RE Syndication: A Case Study With Numbers

In my last blog post Real Estate Syndication: What is it and How it Works, I mentioned a case study of a recent project. Well, here it is. This one turned out to be a phenomenal success, so pardon while I gloat a little. Kidding aside, the performance of this project can be attributed to three things: 1) Entering a sub-market at the right time, 2) optimizing management and rents, and 3) exiting at peak performance.

The property was a complete gut rehab triplex in an up and coming neighborhood in Philadelphia. We had a great working relationship with a local developer who gave us priority access to some projects. Negotiating and being true to the deal for a win/win can’t be understated in real estate. While still under construction, we agreed to a sale price of $420k with no contingencies. Don’t do this unless you have a tried and true relationship with the developer!

Quality Finishes and Function


The underwriting process is the most critical aspect of the deal. Underwriting the deal is all about knowing the numbers that make up income and expenses over time and then seeing if or how those fit into an investment model. We knew that if we hit our conservative projected rent rates, we would be buying at 7-7.5% cap rate with lots of potential for that to increase over time. Lots of numbers and fancy analysis tools go into our process. Reach out if you want to dig in deeper here, but be sure to love math and formulas!

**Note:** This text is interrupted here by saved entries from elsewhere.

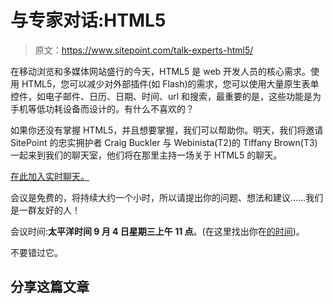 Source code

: # 与专家对话:HTML5

> 原文：<https://www.sitepoint.com/talk-experts-html5/>

在移动浏览和多媒体网站盛行的今天，HTML5 是 web 开发人员的核心需求。使用 HTML5，您可以减少对外部插件(如 Flash)的需求，您可以使用大量原生表单控件，如电子邮件、日历、日期、时间、url 和搜索，最重要的是，这些功能是为手机等低功耗设备而设计的。有什么不喜欢的？

如果你还没有掌握 HTML5，并且想要掌握，我们可以帮助你。明天，我们将邀请 SitePoint 的忠实拥护者 Craig Buckler 与 Webinista(T2)的 Tiffany Brown(T3)一起来到我们的聊天室，他们将在那里主持一场关于 HTML5 的聊天。

[在此加入实时聊天。](https://experts.learnable.com/ "Talk with the Experts")

会议是免费的，将持续大约一个小时，所以请提出你的问题、想法和建议……我们是一群友好的人！

会议时间:**太平洋时间 9 月 4 日星期三上午 11 点**。(在这里找出你在[的时间](http://www.timeanddate.com/worldclock/fixedtime.html?msg=Talk+HTML5+with+the+Experts&iso=20130905T06&p1=22&ah=1 "Time zone converter"))。

不要错过它。

## 分享这篇文章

When calculating the total raise amount, we estimated additional expenses – closing costs, lender fees and points, legal fees, and a variable amount – to ensure we could close. The amount was then converted into a share price equated to a percentage equity. For this project we needed to raise $130k, which meant $13k for a 10% equity share. This calculation also considered a sweat equity share for the sponsor. The rest of the money came from the bank. Leverage is the operative word here, which I will cover in a future blog post.

Going Beyond the Basics

Raising funds is pretty straightforward. We create an offering in the form of a detailed analysis of the project, pro-forma and expected returns. From there it’s a matter of reaching out to our existing network of prospective investors for interest. We quickly received responses from 2 investors interested in funding the whole deal. Done!


As I mentioned, the performance of the property is where you make the deal work. It’s about getting the rent and expense projections as accurate as possible, while balancing expectation for some unforeseen expenses.

In this case we projected just over $45k a year in gross rents, including a 3% vacancy rate. We don’t cut corners in our marketing and advertising, which translates into fast lease-up and quality residents. We also start marketing as soon as we find out a resident is leaving, so we didn’t have more than a couple of days vacancy at any time during ownership. This isn’t easy!

The actual gross revenue, which included laundry income, was actually over $48k year one. Unit rents were $1350, $1290 and $1350. We raised rents mostly on turnover or after the two year anniversary for existing residents. Rent increases weren’t large, but that’s because we got the rent right from the start. From there you’ll see in the chart below that the cash flow was well in the black each year. The fluctuations between years is primarily due to acquisition date (Year 1), the timing of last quarter owner draws (Year 2), and apartment turnover costs (Year 3). We also were recognizing rent payments when made instead of on the due date, which we have since changed.